_Description of the task_
An exact copy of every entry is required, without the pictures.

Study material: Begin

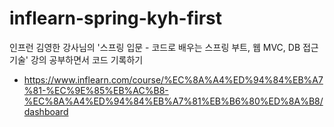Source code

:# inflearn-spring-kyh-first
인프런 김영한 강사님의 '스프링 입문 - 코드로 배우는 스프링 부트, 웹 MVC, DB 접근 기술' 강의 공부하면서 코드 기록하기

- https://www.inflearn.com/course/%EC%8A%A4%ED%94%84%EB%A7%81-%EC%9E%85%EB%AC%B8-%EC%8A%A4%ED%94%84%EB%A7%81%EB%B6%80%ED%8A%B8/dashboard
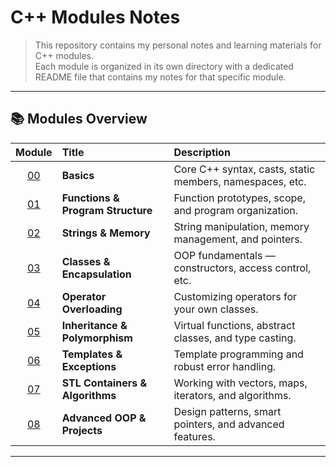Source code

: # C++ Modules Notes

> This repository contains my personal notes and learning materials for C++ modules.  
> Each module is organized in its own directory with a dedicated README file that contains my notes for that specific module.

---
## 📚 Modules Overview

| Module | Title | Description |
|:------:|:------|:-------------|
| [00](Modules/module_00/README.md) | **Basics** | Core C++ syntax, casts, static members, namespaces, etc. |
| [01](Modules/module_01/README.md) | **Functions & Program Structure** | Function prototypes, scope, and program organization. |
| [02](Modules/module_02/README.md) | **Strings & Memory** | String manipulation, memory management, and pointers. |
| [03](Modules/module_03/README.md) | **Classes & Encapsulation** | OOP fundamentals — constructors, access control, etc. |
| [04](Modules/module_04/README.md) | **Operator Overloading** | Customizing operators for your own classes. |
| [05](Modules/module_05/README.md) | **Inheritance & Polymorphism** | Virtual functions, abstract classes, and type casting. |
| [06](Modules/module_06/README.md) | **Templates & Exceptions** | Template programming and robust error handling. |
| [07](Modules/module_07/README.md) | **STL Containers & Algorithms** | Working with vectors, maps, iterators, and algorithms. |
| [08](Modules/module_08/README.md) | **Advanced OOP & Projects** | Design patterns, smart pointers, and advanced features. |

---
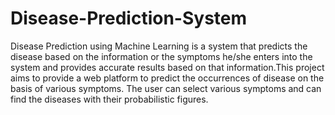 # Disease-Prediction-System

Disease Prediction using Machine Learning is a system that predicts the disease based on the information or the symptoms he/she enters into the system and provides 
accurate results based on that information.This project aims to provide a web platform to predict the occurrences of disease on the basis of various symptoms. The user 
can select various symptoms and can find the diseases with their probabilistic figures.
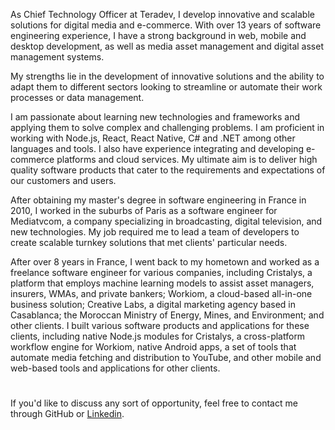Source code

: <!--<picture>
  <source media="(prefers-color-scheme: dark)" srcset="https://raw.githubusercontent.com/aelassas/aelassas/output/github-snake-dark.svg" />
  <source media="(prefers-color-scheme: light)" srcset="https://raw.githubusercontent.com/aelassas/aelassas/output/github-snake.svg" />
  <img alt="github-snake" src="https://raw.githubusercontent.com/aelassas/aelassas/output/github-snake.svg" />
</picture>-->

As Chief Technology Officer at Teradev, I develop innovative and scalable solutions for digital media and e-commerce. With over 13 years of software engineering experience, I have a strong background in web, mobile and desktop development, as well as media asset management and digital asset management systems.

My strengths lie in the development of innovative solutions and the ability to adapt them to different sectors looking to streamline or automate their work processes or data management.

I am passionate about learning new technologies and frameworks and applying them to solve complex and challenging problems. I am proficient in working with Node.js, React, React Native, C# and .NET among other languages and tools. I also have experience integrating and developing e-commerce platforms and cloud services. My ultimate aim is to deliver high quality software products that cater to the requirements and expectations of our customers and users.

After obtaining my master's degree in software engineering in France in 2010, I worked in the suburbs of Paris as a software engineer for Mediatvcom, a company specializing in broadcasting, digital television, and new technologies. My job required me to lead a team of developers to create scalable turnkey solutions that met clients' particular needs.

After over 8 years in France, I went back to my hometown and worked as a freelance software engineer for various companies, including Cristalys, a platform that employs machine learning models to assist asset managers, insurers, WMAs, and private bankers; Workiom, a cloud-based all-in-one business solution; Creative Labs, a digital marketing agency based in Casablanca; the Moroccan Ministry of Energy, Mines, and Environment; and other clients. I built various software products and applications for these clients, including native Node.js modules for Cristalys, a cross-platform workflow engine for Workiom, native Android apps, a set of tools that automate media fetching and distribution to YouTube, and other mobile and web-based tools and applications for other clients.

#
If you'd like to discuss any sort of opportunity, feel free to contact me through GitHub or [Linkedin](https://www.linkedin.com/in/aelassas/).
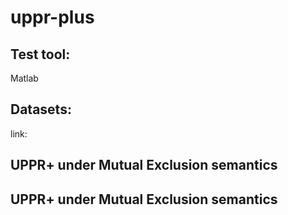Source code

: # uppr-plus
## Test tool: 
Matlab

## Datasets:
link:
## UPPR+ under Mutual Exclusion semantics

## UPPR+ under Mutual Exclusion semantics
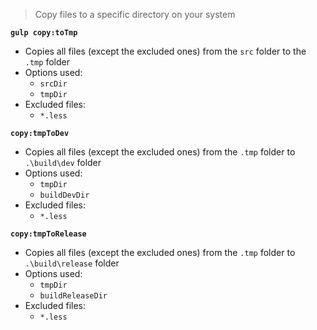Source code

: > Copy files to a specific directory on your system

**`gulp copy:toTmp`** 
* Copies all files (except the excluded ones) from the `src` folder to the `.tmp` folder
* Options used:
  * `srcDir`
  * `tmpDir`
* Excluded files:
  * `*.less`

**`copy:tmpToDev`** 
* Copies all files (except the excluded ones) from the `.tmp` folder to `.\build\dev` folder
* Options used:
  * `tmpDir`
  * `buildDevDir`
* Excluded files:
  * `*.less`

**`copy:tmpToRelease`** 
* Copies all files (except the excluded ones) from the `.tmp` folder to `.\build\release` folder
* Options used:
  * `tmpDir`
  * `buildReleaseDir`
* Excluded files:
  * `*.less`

Study material: End

_Finished exercise_
Source code

:# inflearn-spring-kyh-first
인프런 김영한 강사님의 '스프링 입문 - 코드로 배우는 스프링 부트, 웹 MVC, DB 접근 기술' 강의 공부하면서 코드 기록하기

- https://www.inflearn.com/course/%EC%8A%A4%ED%94%84%EB%A7%81-%EC%9E%85%EB%AC%B8-%EC%8A%A4%ED%94%84%EB%A7%81%EB%B6%80%ED%8A%B8/dashboard
Source code

: # C++ Modules Notes

> This repository contains my personal notes and learning materials for C++ modules.  
> Each module is organized in its own directory with a dedicated README file that contains my notes for that specific module.

---
## 📚 Modules Overview

| Module | Title | Description |
|:------:|:------|:-------------|
| [00](Modules/module_00/README.md) | **Basics** | Core C++ syntax, casts, static members, namespaces, etc. |
| [01](Modules/module_01/README.md) | **Functions & Program Structure** | Function prototypes, scope, and program organization. |
| [02](Modules/module_02/README.md) | **Strings & Memory** | String manipulation, memory management, and pointers. |
| [03](Modules/module_03/README.md) | **Classes & Encapsulation** | OOP fundamentals — constructors, access control, etc. |
| [04](Modules/module_04/README.md) | **Operator Overloading** | Customizing operators for your own classes. |
| [05](Modules/module_05/README.md) | **Inheritance & Polymorphism** | Virtual functions, abstract classes, and type casting. |
| [06](Modules/module_06/README.md) | **Templates & Exceptions** | Template programming and robust error handling. |
| [07](Modules/module_07/README.md) | **STL Containers & Algorithms** | Working with vectors, maps, iterators, and algorithms. |
| [08](Modules/module_08/README.md) | **Advanced OOP & Projects** | Design patterns, smart pointers, and advanced features. |

---
 # Disease-Prediction-System

Disease Prediction using Machine Learning is a system that predicts the disease based on the information or the symptoms he/she enters into the system and provides 
accurate results based on that information.This project aims to provide a web platform to predict the occurrences of disease on the basis of various symptoms. The user 
can select various symptoms and can find the diseases with their probabilistic figures.
Source code

: <!--<picture>
  <source media="(prefers-color-scheme: dark)" srcset="https://raw.githubusercontent.com/aelassas/aelassas/output/github-snake-dark.svg" />
  <source media="(prefers-color-scheme: light)" srcset="https://raw.githubusercontent.com/aelassas/aelassas/output/github-snake.svg" />
  <img alt="github-snake" src="https://raw.githubusercontent.com/aelassas/aelassas/output/github-snake.svg" />
</picture>-->

As Chief Technology Officer at Teradev, I develop innovative and scalable solutions for digital media and e-commerce. With over 13 years of software engineering experience, I have a strong background in web, mobile and desktop development, as well as media asset management and digital asset management systems.

My strengths lie in the development of innovative solutions and the ability to adapt them to different sectors looking to streamline or automate their work processes or data management.

I am passionate about learning new technologies and frameworks and applying them to solve complex and challenging problems. I am proficient in working with Node.js, React, React Native, C# and .NET among other languages and tools. I also have experience integrating and developing e-commerce platforms and cloud services. My ultimate aim is to deliver high quality software products that cater to the requirements and expectations of our customers and users.

After obtaining my master's degree in software engineering in France in 2010, I worked in the suburbs of Paris as a software engineer for Mediatvcom, a company specializing in broadcasting, digital television, and new technologies. My job required me to lead a team of developers to create scalable turnkey solutions that met clients' particular needs.

After over 8 years in France, I went back to my hometown and worked as a freelance software engineer for various companies, including Cristalys, a platform that employs machine learning models to assist asset managers, insurers, WMAs, and private bankers; Workiom, a cloud-based all-in-one business solution; Creative Labs, a digital marketing agency based in Casablanca; the Moroccan Ministry of Energy, Mines, and Environment; and other clients. I built various software products and applications for these clients, including native Node.js modules for Cristalys, a cross-platform workflow engine for Workiom, native Android apps, a set of tools that automate media fetching and distribution to YouTube, and other mobile and web-based tools and applications for other clients.

#
If you'd like to discuss any sort of opportunity, feel free to contact me through GitHub or [Linkedin](https://www.linkedin.com/in/aelassas/).
Source code

: # uppr-plus
## Test tool: 
Matlab

## Datasets:
link:
## UPPR+ under Mutual Exclusion semantics

## UPPR+ under Mutual Exclusion semantics
Source code

: > Copy files to a specific directory on your system

**`gulp copy:toTmp`** 
* Copies all files (except the excluded ones) from the `src` folder to the `.tmp` folder
* Options used:
  * `srcDir`
  * `tmpDir`
* Excluded files:
  * `*.less`

**`copy:tmpToDev`** 
* Copies all files (except the excluded ones) from the `.tmp` folder to `.\build\dev` folder
* Options used:
  * `tmpDir`
  * `buildDevDir`
* Excluded files:
  * `*.less`

**`copy:tmpToRelease`** 
* Copies all files (except the excluded ones) from the `.tmp` folder to `.\build\release` folder
* Options used:
  * `tmpDir`
  * `buildReleaseDir`
* Excluded files:
  * `*.less`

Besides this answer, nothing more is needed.